Source texts of formatted documents
════════

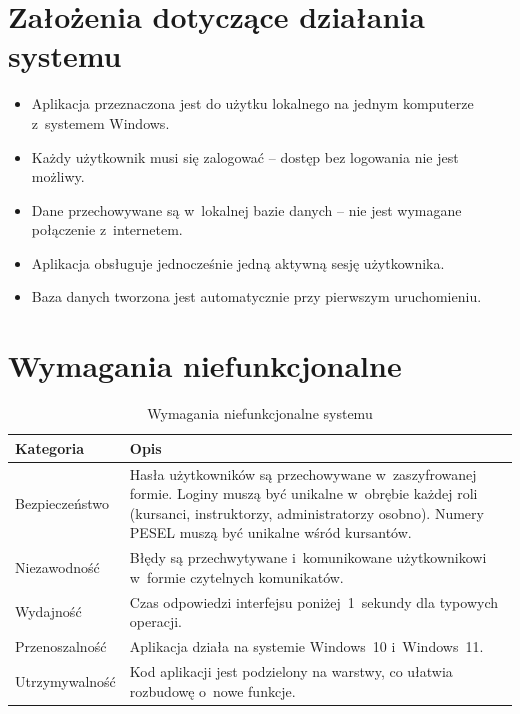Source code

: \section{Za\l{}o\.{z}enia dotycz\k{a}ce dzia\l{}ania systemu}

\begin{itemize}
  \item Aplikacja przeznaczona jest do u\.{z}ytku lokalnego na jednym komputerze
        z~systemem Windows.
  \item Ka\.{z}dy u\.{z}ytkownik musi si\k{e} zalogowa\'{c} -- dost\k{e}p bez
        logowania nie jest mo\.{z}liwy.
  \item Dane przechowywane s\k{a} w~lokalnej bazie danych -- nie jest wymagane
        po\l{}\k{a}czenie z~internetem.
  \item Aplikacja obs\l{}uguje jednocze\'{s}nie jedn\k{a} aktywn\k{a} sesj\k{e}
        u\.{z}ytkownika.
  \item Baza danych tworzona jest automatycznie przy pierwszym uruchomieniu.
\end{itemize}

\section{Wymagania niefunkcjonalne}

\begin{table}[H]
\centering
\caption{Wymagania niefunkcjonalne systemu}
\label{tab:wymagania_nf}
\begin{tabularx}{\linewidth}{|l|X|}
\hline
\textbf{Kategoria} & \textbf{Opis} \\
\hline
Bezpiecze\'{n}stwo &
  Has\l{}a u\.{z}ytkownik\'{o}w s\k{a} przechowywane w~zaszyfrowanej formie.
  Loginy musz\k{a} by\'{c} unikalne w~obr\k{e}bie ka\.{z}dej roli (kursanci, instruktorzy, administratorzy osobno). Numery PESEL musz\k{a} by\'{c} unikalne w\'{s}r\'{o}d kursant\'{o}w. \\
\hline
Niezawodno\'{s}\'{c} &
  B\l{}\k{e}dy s\k{a} przechwytywane i~komunikowane u\.{z}ytkownikowi
  w~formie czytelnych komunikat\'{o}w. \\
\hline
Wydajno\'{s}\'{c} &
  Czas odpowiedzi interfejsu poni\.{z}ej~1~sekundy dla typowych operacji. \\
\hline
Przenoszalno\'{s}\'{c} &
  Aplikacja dzia\l{}a na systemie Windows~10 i~Windows~11. \\
\hline
Utrzymywalno\'{s}\'{c} &
  Kod aplikacji jest podzielony na warstwy, co u\l{}atwia rozbudow\k{e}
  o~nowe funkcje. \\
\hline
\end{tabularx}
\end{table}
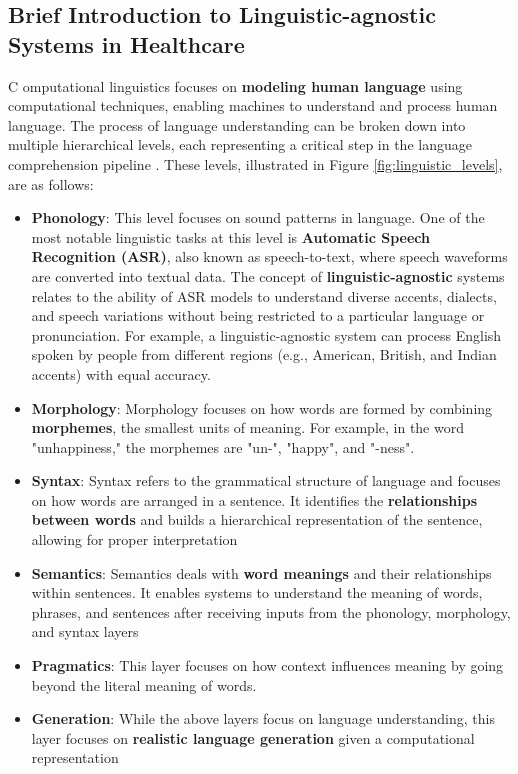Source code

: \subsection{Brief Introduction to Linguistic-agnostic Systems in Healthcare}
\label{sec:linguistic_agnostic}
\lettrine{C}{ }omputational linguistics focuses on \textcolor{TUMRed}{\textbf{modeling human language}} using computational techniques, enabling machines to understand and process human language. The process of language understanding can be broken down into multiple hierarchical levels, each representing a critical step in the language comprehension pipeline \cite{cohen2022intelligent}. These levels, illustrated in Figure \ref{fig:linguistic_levels}, are as follows:
\begin{itemize}
    \item \textcolor{TUMRed}{\textbf{Phonology}}: This level focuses on sound patterns in language. One of the most notable linguistic tasks at this level is \textcolor{TUMRed}{\textbf{Automatic Speech Recognition (ASR)}}, also known as speech-to-text, where speech waveforms are converted into textual data. The concept of \textcolor{TUMRed}{\textbf{linguistic-agnostic}} systems relates to the ability of ASR models to understand diverse accents, dialects, and speech variations without being restricted to a particular language or pronunciation. For example, a linguistic-agnostic system can process English spoken by people from different regions (e.g., American, British, and Indian accents) with equal accuracy.
    \item \textcolor{TUMRed}{\textbf{Morphology}}: Morphology focuses on how words are formed by combining \textcolor{TUMRed}{\textbf{morphemes}}, the smallest units of meaning. For example, in the word "unhappiness," the morphemes are "un-", "happy", and "-ness".
    \item \textcolor{TUMRed}{\textbf{Syntax}}: Syntax refers to the grammatical structure of language and focuses on how words are arranged in a sentence. It identifies the \textcolor{TUMRed}{\textbf{relationships between words}} and builds a hierarchical representation of the sentence, allowing for proper interpretation
    \item \textcolor{TUMRed}{\textbf{Semantics}}: Semantics deals with \textcolor{TUMRed}{\textbf{word meanings}} and their relationships within sentences. It enables systems to understand the meaning of words, phrases, and sentences after receiving inputs from the phonology, morphology, and syntax layers
    \item \textcolor{TUMRed}{\textbf{Pragmatics}}: This layer focuses on how context influences meaning by going beyond the literal meaning of words. 
    \item \textcolor{TUMRed}{\textbf{Generation}}: While the above layers focus on language understanding, this layer focuses on \textcolor{TUMRed}{\textbf{realistic language generation}} given a computational representation 
\end{itemize}

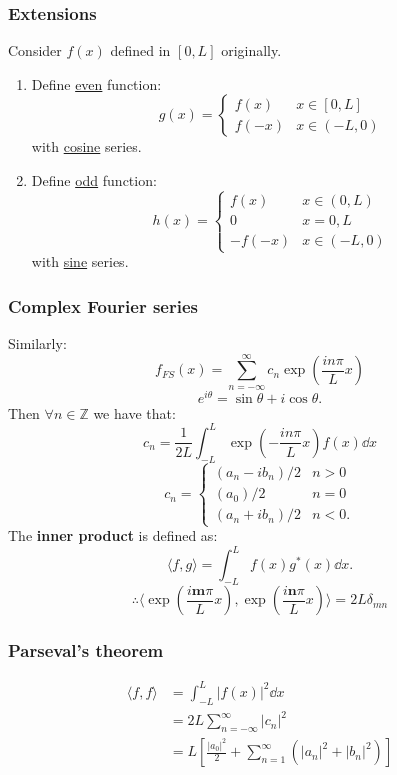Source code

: \documentclass{article}
\begin{document}
\begin{multicols}{3}
\subsubsection*{Extensions}
Consider $f(x)$ defined in $[0,L]$ originally.
\begin{enumerate}
    \item Define \underline{even} function:
    $$g(x)=
    \left\{
    \begin{array}{ll}
        f(x)  & \mbox{} x\in[0,L] \\
        f(-x) & \mbox{} x\in(-L,0)
    \end{array}
    \right.$$
    with \underline{cosine} series.
    
    \item Define \underline{odd} function:
    $$h(x)=
    \left\{
    \begin{array}{ll}
        f(x)  & \mbox{} x\in(0,L) \\
        0 & x=0,L \\
        -f(-x) & \mbox{} x\in(-L,0)
    \end{array}
    \right.$$
    with \underline{sine} series.
\end{enumerate}

\subsubsection*{Complex Fourier series}
Similarly:
$$f_{FS}(x)=\sum_{n=-\infty}^{\infty} c_n \exp\left(\frac{in\pi}{L} x\right)$$
$$e^{i\theta}=\sin{\theta}+i\cos{\theta}.$$
Then $\forall n\in\mathbb{Z}$ we have that:
$$c_n=\frac{1}{2L}\int_{-L}^{L} \exp\left(-\frac{in\pi}{L} x\right) f(x)\dd x$$
\[ c_n = \begin{cases} 
    (a_n - ib_n)/2 & n > 0 \\
    (a_0)/2 & n = 0 \\
    (a_n + ib_n)/2 & n < 0.
\end{cases}\]
The \textbf{inner product} is defined as:
$$\langle f, g\rangle=\int_{-L}^{L} f(x)g^*(x)\dd x.$$
$$\therefore\langle \exp\left(\frac{i\boldsymbol{m}\pi}{L} x\right),
\exp\left(\frac{i\boldsymbol{n}\pi}{L} x\right)\rangle
=2L\delta_{mn}$$

\subsubsection*{Parseval's theorem}
\begin{align*}
    \langle f, f\rangle
    &=\int_{-L}^{L} |f(x)|^2 \dd x \\
    &=2L\sum_{n=-\infty}^{\infty} |c_n|^2 \\
    &=L\left[ \frac{|a_0|^2}{2} + \sum_{n=1}^{\infty} (|a_n|^2 + |b_n|^2)\right]
\end{align*}


\end{multicols}
\end{document}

════════

* Assigned task *
Go through the records and count every line with the word "series"; the answer is the number alone.

* Solution for this task *
3